The 1st issue for determination is whether the claimant’s termination was unfair. The evidence is clear. By the letter of suspension the claimant was notified about the allegations that were levelled against him and he was informed that he would be invited for a disciplinary hearing. The disciplinary hearing subsequently took place. Thus, the court returns that the claimant was afforded due process of a notice and a hearing as envisaged in section 41 of the Employment Act, 2007. Subsequent to the disciplinary hearing, the claimant wrote on 10. 07. 2013 stating that he was sorry about what happened when he was in-charge and pleaded that it would not happen again. As per the evidence by the respondent’s witness and in view of the letter by the claimant dated 10. 07. 2013, the court returns that as at the time of the termination, it has been established that the respondent had a valid reason to terminate the contract of employment as envisaged in section 43 of the Employment Act, 2007 and on the ground that the claimant had failed to secure the stores as manifested in the case of the tyre he agreed to refund and the missing maize. The court returns that the claimant was given a notice and a hearing about the alleged misconduct or poor performance; and the respondent has established that there was a valid reason for the respondent to terminate the contract of employment. It is found by the court that the termination was therefore not unfair.

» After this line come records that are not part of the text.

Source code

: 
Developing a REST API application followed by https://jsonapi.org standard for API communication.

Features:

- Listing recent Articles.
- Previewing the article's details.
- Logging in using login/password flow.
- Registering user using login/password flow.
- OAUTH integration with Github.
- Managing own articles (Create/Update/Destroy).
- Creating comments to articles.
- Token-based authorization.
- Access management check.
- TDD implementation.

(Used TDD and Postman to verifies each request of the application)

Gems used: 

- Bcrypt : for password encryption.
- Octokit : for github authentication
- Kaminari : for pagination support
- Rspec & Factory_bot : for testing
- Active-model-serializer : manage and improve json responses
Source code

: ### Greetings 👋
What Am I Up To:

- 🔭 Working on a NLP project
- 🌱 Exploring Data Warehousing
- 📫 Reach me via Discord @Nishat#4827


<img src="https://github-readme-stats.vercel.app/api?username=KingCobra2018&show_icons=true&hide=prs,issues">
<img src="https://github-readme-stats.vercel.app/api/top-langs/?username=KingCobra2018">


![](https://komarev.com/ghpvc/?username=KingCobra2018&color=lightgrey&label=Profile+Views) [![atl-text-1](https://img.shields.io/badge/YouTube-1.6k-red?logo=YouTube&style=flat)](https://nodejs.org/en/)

The 2nd issue for determination is whether the claimant is entitled to the remedies as prayed for. As the termination was not unfair the court returns that the claimant is not entitled to the declaration and compensation as prayed for in that regard. There were no submissions on the prayers for gratuity, severance pay and unpaid salaries and the same are deemed abandoned as unjustified and not established by way of relevant evidence. The court finds that the claimant is not entitled to the half pay withheld during the suspension and follows the authority cited for the respondent by upholding its opinion in Grace Gacheru Muriithi –Versus- Kenya Literature Bureau (2012) eKLR, in which the court stated thus, “The court considers that an employee on interdiction or suspension has a legitimate expectation that at the end of the disciplinary process he or she will be paid by the employer all the dues if the employee is exculpated.   Conversely, if the employee is proved to have engaged in the misconduct as alleged and at the end of the disciplinary process the employee has not exculpated himself or herself, the court considers that the employee would not be entitled to carry a legitimate expectation to be paid for the period of suspension or interdiction.  Thus, the court holds that whether an employee will be paid during the period of interdiction or suspension will depend upon the outcome of the disciplinary proceedings.  It would be unfair labour practice to deny an employee payment during the period of interdiction or suspension if at the end of the disciplinary process the employee is found innocent.  Similarly, it would be unfair labour practice for the employer to be required to pay an employee, during the suspension or interdiction period if at the end of the disciplinary process the employee is found culpable.  Accordingly, the court finds paragraph 6. 2.4 of the respondent’s Terms and Conditions of Service to be unfair labour practice to the extent that the provisions deny the employees payment even in instances where they exculpate themselves at the end of the disciplinary process.  To that extent, the provision offends Sub-Articles 41(1) of the Constitution; it is unconstitutional.”

In the present case the termination has been found by the court not to have been unfair or unlawful and the claimant is not entitled to the salaries withheld during the period of interdiction.

In conclusion, judgment is hereby entered for the respondent against the claimant for dismissal of the suit with costs.

Signed, datedanddeliveredin court atMeruthisThursday, 29th June, 2017.